▸ TASK TO COMPLETE: Count the lines below that contain the word "SingleTickerProviderStateMixin", and report only that number.

▸ DATASET RECORDS:
BEGIN
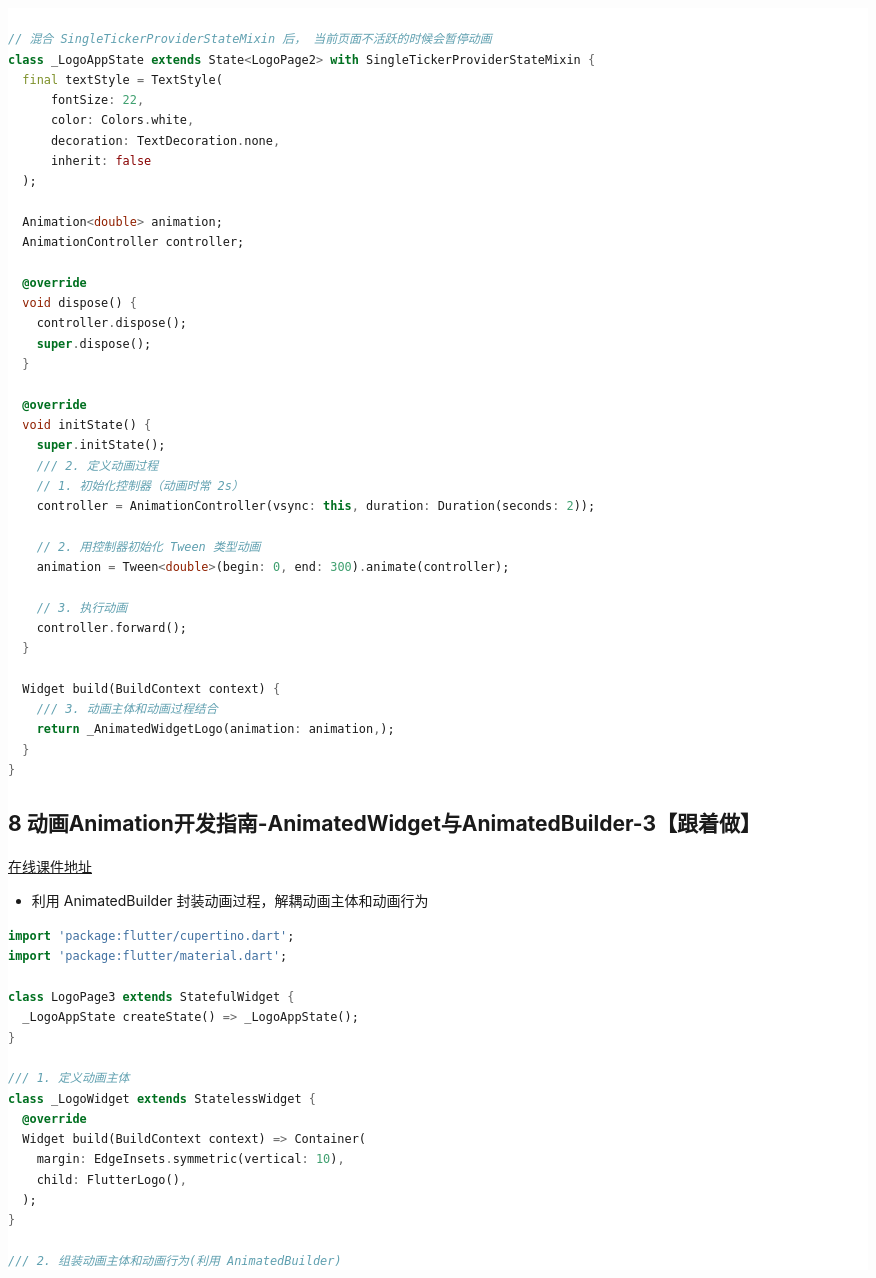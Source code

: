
 ```dart

// 混合 SingleTickerProviderStateMixin 后， 当前页面不活跃的时候会暂停动画
class _LogoAppState extends State<LogoPage2> with SingleTickerProviderStateMixin {
  final textStyle = TextStyle(
      fontSize: 22,
      color: Colors.white,
      decoration: TextDecoration.none,
      inherit: false
  );

  Animation<double> animation;
  AnimationController controller;

  @override
  void dispose() {
    controller.dispose();
    super.dispose();
  }

  @override
  void initState() {
    super.initState();
    /// 2. 定义动画过程
    // 1. 初始化控制器（动画时常 2s）
    controller = AnimationController(vsync: this, duration: Duration(seconds: 2));

    // 2. 用控制器初始化 Tween 类型动画
    animation = Tween<double>(begin: 0, end: 300).animate(controller);

    // 3. 执行动画
    controller.forward();
  }

  Widget build(BuildContext context) {
    /// 3. 动画主体和动画过程结合
    return _AnimatedWidgetLogo(animation: animation,);
  }
}
```

## 8 动画Animation开发指南-AnimatedWidget与AnimatedBuilder-3【跟着做】

[在线课件地址](https://git.imooc.com/coding-321/flutter_trip/src/master/doc/动画Animation开发指南.md)

+ 利用 AnimatedBuilder 封装动画过程，解耦动画主体和动画行为

```dart
import 'package:flutter/cupertino.dart';
import 'package:flutter/material.dart';

class LogoPage3 extends StatefulWidget {
  _LogoAppState createState() => _LogoAppState();
}

/// 1. 定义动画主体
class _LogoWidget extends StatelessWidget {
  @override
  Widget build(BuildContext context) => Container(
    margin: EdgeInsets.symmetric(vertical: 10),
    child: FlutterLogo(),
  );
}

/// 2. 组装动画主体和动画行为(利用 AnimatedBuilder)
```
END
▸ RESPONSE FOR THIS EXERCISE: 2